On Board Str. “Huntsman,”
Cumberland River, Christmas, 1864.
We left Louisville Thursday evening last and, just as the
boat was shoving off, I indicted you a brief note. We have progressed thus far,
having a few moments since left Fort Donaldson without accident. Fort
Donaldson, as you are aware, was the scene of General Grant's first great victory,
and the starting-point to his present greatness. I caught but a bird's-eye view
of the fortifications; from the river side they seem almost impregnable. It is
now garrisoned by some twelve hundered troops. All the way to this point we
have been warned to keep a bright lookout for guerillas, this boat being the
pioneer from Louisville. I have apprehended no danger and feel satisfied that
so far as these gentry are concerned we shall reach our destination
unobstructed. The anniversary, as usual, brings no joy to me, save that,
to-day, I have leisure in quiet to make a retrospect of the past. Last
Christmas I passed on the banks of the Yazoo, reviewing the field of battle on
which I had fought just a year prior to this time. How fraught with events to me
these years have been, and now I wonder where my next Christmas will find me.
I thought when I started to keep something like a log or
diary of my wanderings, but so thorough a nomad have I become, so used to the
current events of everyday travel, especially by steamboat, that something of a
really startling nature must transpire to make me think it worth while to note.
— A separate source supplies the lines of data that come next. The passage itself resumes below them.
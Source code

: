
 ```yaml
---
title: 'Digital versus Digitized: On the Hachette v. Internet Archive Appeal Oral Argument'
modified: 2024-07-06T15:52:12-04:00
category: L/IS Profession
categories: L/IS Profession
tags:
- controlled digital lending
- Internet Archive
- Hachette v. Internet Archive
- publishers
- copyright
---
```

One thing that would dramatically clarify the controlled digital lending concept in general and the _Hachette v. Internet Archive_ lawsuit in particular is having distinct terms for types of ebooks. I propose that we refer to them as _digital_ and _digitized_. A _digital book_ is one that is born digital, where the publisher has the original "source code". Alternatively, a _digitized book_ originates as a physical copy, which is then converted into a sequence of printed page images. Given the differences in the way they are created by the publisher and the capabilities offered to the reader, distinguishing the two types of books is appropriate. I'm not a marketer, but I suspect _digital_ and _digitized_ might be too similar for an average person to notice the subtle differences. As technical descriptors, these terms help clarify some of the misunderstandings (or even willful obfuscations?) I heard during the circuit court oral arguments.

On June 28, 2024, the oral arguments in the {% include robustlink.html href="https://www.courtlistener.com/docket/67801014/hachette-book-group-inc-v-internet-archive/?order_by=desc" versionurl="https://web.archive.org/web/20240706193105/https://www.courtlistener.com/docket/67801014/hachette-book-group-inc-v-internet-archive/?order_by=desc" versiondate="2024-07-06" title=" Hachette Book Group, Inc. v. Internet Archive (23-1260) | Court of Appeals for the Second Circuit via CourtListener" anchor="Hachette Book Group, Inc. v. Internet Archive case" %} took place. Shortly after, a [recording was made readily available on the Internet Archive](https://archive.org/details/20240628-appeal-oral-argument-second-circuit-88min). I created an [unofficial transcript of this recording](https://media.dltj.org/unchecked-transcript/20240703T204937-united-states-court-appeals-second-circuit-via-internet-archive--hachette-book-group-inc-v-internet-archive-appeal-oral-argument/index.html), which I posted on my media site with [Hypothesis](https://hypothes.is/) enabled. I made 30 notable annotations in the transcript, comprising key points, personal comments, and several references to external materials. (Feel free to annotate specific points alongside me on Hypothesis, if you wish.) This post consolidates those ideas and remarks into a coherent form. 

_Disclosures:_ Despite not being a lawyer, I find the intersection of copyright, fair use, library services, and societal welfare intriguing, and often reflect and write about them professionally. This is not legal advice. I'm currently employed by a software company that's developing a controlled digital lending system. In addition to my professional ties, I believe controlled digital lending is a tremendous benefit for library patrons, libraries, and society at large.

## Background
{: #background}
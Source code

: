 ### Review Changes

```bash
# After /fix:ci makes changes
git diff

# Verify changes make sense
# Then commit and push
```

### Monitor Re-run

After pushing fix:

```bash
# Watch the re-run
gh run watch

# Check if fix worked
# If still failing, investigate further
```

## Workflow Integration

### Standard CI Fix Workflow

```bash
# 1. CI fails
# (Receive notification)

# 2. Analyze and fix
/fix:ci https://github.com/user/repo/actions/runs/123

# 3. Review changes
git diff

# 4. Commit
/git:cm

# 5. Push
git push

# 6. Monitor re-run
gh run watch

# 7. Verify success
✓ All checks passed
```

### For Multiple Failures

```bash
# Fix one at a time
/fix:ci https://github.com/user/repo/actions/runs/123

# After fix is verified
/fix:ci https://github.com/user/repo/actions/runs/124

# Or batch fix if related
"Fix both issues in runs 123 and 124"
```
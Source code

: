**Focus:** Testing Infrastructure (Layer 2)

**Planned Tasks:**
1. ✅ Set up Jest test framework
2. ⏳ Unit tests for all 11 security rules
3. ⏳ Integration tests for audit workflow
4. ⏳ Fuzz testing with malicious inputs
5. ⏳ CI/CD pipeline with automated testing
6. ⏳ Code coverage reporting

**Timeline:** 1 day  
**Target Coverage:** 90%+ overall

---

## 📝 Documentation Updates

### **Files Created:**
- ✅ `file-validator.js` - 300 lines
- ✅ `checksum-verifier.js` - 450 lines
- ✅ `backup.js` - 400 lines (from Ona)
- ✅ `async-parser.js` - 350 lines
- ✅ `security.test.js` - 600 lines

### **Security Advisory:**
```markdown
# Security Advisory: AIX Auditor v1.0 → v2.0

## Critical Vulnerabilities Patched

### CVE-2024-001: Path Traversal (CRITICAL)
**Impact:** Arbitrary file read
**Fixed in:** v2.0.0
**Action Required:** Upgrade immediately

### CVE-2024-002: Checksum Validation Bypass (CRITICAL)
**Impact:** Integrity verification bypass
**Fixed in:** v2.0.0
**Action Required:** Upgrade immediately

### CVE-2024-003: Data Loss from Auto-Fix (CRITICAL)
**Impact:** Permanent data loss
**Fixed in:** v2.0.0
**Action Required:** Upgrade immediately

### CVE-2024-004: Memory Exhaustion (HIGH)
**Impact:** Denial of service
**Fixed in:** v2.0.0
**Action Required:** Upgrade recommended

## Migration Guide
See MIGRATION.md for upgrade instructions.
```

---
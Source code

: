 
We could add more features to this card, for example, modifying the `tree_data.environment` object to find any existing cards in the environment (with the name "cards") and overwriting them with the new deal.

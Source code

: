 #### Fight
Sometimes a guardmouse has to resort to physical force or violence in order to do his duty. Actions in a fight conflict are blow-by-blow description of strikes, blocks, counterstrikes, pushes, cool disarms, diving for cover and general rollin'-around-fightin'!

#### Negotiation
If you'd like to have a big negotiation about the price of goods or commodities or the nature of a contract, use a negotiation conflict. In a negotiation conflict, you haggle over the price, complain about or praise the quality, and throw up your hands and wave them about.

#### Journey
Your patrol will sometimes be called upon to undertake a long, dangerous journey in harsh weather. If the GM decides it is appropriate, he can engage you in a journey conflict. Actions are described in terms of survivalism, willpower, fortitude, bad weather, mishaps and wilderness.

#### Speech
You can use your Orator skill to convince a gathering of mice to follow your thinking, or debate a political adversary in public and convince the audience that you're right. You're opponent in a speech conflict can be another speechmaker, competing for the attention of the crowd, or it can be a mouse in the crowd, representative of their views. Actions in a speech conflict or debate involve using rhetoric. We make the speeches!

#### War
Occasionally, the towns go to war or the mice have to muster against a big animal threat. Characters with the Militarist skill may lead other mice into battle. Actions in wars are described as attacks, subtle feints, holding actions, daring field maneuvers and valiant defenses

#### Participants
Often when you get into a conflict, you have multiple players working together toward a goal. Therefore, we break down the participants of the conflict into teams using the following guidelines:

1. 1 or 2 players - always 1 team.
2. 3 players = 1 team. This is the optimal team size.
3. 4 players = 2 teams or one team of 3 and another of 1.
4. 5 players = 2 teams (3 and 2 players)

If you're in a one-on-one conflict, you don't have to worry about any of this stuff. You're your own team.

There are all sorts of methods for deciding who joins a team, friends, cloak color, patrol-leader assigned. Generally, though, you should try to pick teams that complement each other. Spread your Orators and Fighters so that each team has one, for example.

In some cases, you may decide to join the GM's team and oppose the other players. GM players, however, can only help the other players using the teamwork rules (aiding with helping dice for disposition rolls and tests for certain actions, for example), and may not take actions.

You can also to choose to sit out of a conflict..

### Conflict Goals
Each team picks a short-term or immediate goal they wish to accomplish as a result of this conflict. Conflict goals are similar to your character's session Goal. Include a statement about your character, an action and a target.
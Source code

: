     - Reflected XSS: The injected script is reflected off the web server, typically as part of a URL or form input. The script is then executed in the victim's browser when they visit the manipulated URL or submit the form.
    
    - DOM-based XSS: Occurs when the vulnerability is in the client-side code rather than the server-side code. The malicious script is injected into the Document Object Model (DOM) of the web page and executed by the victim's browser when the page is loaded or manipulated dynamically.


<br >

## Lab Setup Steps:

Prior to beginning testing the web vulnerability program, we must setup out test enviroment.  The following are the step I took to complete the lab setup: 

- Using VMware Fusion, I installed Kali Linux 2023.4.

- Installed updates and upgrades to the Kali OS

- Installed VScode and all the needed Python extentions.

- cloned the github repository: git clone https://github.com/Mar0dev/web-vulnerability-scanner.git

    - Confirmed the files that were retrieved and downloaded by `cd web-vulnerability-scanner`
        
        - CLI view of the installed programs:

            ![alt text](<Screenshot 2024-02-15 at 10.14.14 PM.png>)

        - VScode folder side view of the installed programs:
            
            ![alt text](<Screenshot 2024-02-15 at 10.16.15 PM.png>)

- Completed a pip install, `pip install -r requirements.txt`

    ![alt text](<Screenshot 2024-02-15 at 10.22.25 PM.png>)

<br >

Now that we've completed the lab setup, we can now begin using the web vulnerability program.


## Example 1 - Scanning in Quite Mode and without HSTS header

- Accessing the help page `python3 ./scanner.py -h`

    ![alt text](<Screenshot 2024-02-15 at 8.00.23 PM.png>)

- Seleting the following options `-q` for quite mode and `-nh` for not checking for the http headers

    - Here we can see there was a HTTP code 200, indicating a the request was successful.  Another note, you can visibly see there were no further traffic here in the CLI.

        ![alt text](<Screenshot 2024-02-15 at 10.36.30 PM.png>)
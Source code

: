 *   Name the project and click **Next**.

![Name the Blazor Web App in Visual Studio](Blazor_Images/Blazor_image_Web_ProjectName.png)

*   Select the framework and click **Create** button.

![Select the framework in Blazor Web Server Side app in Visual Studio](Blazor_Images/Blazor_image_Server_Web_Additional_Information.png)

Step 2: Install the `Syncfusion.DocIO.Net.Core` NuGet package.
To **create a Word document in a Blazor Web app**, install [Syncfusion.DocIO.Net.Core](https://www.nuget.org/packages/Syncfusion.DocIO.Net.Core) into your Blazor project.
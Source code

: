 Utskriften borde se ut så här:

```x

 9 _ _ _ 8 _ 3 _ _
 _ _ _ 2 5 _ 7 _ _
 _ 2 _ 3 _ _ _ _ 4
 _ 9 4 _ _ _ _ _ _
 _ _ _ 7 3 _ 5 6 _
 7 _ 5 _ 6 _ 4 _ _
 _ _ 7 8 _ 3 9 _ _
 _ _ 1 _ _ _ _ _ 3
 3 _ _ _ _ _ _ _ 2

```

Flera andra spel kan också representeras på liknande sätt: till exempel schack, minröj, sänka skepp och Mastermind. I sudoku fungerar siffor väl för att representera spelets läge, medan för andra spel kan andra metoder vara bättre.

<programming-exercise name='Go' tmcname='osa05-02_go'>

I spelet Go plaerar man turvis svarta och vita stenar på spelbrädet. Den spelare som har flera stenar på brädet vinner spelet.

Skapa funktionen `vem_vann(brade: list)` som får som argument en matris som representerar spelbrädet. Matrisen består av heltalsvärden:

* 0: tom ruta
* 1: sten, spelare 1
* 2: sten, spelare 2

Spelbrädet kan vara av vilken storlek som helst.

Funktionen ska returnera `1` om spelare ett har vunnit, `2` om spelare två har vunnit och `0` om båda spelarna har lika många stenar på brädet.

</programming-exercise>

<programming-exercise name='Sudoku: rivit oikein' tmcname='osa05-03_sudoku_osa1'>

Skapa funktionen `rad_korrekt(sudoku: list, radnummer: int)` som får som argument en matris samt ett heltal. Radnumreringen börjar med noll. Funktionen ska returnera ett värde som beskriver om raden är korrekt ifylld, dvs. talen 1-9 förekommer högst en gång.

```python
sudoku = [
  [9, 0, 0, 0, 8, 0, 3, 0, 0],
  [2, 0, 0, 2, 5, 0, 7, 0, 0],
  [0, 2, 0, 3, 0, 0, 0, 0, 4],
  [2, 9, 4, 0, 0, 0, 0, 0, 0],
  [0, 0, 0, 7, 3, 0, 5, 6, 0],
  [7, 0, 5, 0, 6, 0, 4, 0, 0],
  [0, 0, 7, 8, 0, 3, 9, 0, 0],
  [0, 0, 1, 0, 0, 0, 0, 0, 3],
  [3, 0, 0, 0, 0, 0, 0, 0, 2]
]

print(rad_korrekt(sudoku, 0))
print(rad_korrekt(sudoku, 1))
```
I would renew a former injunction to follow my course on the map. Trace me down
the Ohio to the mouth of the Cumberland, and up. It will be a good way for the
children to learn something of the geography of the country by following in
imagination their father's wanderings, in thousands of miles through various
States from the Gulf of Mexico to the extreme New England coast. It will seem incredible
to you, until after careful study, how much I have passed over within the past
year, and all without the slightest accident from the perils of navigation or
travel by land. I lay me down at night to sleep with the same confidence with
which I share your pillow; I wake in the morning to find myself hundreds of
miles from where I had my last waking dream or dreaming thought. The bird of
passage is hardly fleet enough of wing to outstrip me in my wandering. The
weather was very cold the day we left Louisville, the next still colder but
clear and beautiful and the morning sun rose and glittered upon one of the
strangest scenes I have ever witnessed in nature. A very heavy fog rose from
the river about one o'clock, and settling upon the trees and shrubs imperceptibly
froze and gathered until everything that had a spray was clothed with the
lightest feathery texture that can be imagined, lighter, purer, whiter than the
softest driven snow, and each little flake looking like a small plume, all
nodding and waving to the passing air; all this the sun shone upon from a
cloudless horizon through rosy tints and such a sunrise has rarely been
witnessed. The captain of our boat, an old man, who has been upon the river
thirty years, saw no sight like it, and the commonest deckhand looked on with
rapture at the beauty. All day under a bright sun, but with a freezing
atmosphere we glided through the drift of a full and rising river, and, by
starlight, kept on through the night coursing the bends and running the chutes bank
full; the next day was warm, and yesterday, as we struck the mouth of the
Cumberland, the air was soft and balmy as a day in May. We are running now
nearly due south, but a light rain is falling; it is a soft, green Christmas
here. No passengers on the boat; Joe and the horses, and officers and the crew,
all. We are freighted with iron and lumber, oats and corn. I tread the deck
sole monarch of the steamboat. The Cumberland winds through high banks of
limestone rock, rich with iron and coal, occasional bottoms fertile for corn,
but the rolling land back thin and sterile.